Le petit bonhomme m'avait raconté un tas de bourdes. Tous ses contes au sujet des Balkans et des juifs-anarchistes et de la conférence du Foreign Office étaient simple fumisterie, de même pour Karolidès. Pas tout à fait cependant, comme on va le voir. J'avais accordé une foi entière à son histoire, et il m'avait mis dedans: son calepin me donnait une version tout autre, et au lieu de me dire: «Une fois passe, deux fois lasse», j'y croyais sans restriction.

Pourquoi, je l'ignore. Cela sonnait terriblement vrai, et la première version était, si j'ose dire, malgré sa fausseté, aussi vraie dans le fond. Le 15 juin devait fixer le sort, un sort plus important que le meurtre d'un Levantin. Vu cette importance je ne pouvais blâmer Scudder de m'avoir tenu en dehors de ce jeu, afin de jouer sa partie à lui seul. Je ne doutais aucunement que ce fût là son intention. Ce qu'il m'avait raconté paraissait déjà assez gros, mais la réalité était si démesurément plus énorme que, l'ayant découverte, il tenait à la garder pour lui. Je ne lui en voulus pas. Ce qu'il recherchait par-dessus tout, en somme, c'était le danger.

Les notes renfermaient l'histoire complète – avec des lacunes, bien entendu, qu'il comptait remplir de mémoire. Il désignait ses sources, d'ailleurs, et par une manie singulière leur attribuait à toutes des valeurs numériques, dont il faisait la somme, laquelle correspondait au degré de crédibilité de chaque développement de l'histoire. Les quatre noms inscrits en caractères ordinaires étaient ses références, et il y avait encore un certain Ducrosne qui obtenait cinq sur un maximum possible de cinq; et un autre qui arrivait à trois. Le calepin renfermait toutes les données principales de l'affaire – et en outre de celles-ci une expression bizarre qui revenait une dizaine de fois entre guillemets. «Trente-neuf marches», telle était cette expression; et la dernière fois qu'il l'employait il la complétait ainsi: «Trente-neuf marches, je les ai comptées; marée haute à 22 h 17.» Je ne voyais rien à tirer de là.

La première chose que j'appris fut qu'il ne pouvait être question d'empêcher la guerre. Celle-ci viendrait, aussi sûrement que la fête de Noël: on l'avait décidée, affirmait Scudder, déjà depuis février 1912. Elle éclaterait à l'occasion de Karolidès. Son compte était réglé d'avance, et on l'enverrait ad patres le 14 juin, deux semaines et quatre jours après ce matin de mai. Je conclus des notes de Scudder que rien au monde ne pouvait l'empêcher. Son histoire de gardes épirotes qui tueraient père et mère était une vaste galéjade.

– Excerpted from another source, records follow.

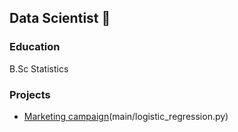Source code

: ## Data Scientist 👋

### Education
B.Sc Statistics

### Projects
- [Marketing campaign](#marketing-campaign )(main/logistic_regression.py)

En second lieu, cette guerre serait une surprise complète pour l'Angleterre. La mort de Karolidès mettrait les Balkans en feu, sur quoi Vienne lancerait un ultimatum. Ce que n'admettrait pas la Russie, et il s'ensuivrait un échange de gros mots. Mais Berlin jouerait au pacificateur, et verserait de l'huile sur les vagues, jusqu'au moment où trouvant soudain un bon prétexte à querelle, il s'en emparerait, et en cinq heures nous tomberait dessus. Et ce plan, certes, était parfaitement combiné. Le miel des beaux discours, et puis un coup de traîtrise. Cependant que nous parlerions du bon vouloir et des bonnes intentions de l'Allemagne, nos côtes seraient subrepticement encerclées de mines, et des sous-marins guetteraient chacun de nos vaisseaux de guerre.

Mais tout cela dépendait d'une troisième chose, qui devait arriver le 15 juin. Je n'y aurais jamais rien compris s'il ne m'était arrivé jadis de faire la connaissance d'un officier de l'état-major français, revenant d'Afrique occidentale, qui m'avait raconté un tas de choses. Celle-ci entre autres, qu'en dépit de toutes les absurdités dites au parlement, il existait une vraie alliance effective entre la France et l'Angleterre, que les deux grands états-majors se rencontraient de temps à autre, et prenaient des mesures pour le cas de guerre en vue d'une action combinée. Or, en juin, un très grand manitou devait venir de Paris, et ce qu'on allait lui remettre n'était rien de moins que les plans de mobilisation de la flotte britannique. Du moins je compris qu'il s'agissait de quelque chose d'analogue; en tout cas, d'un document de la plus haute importance.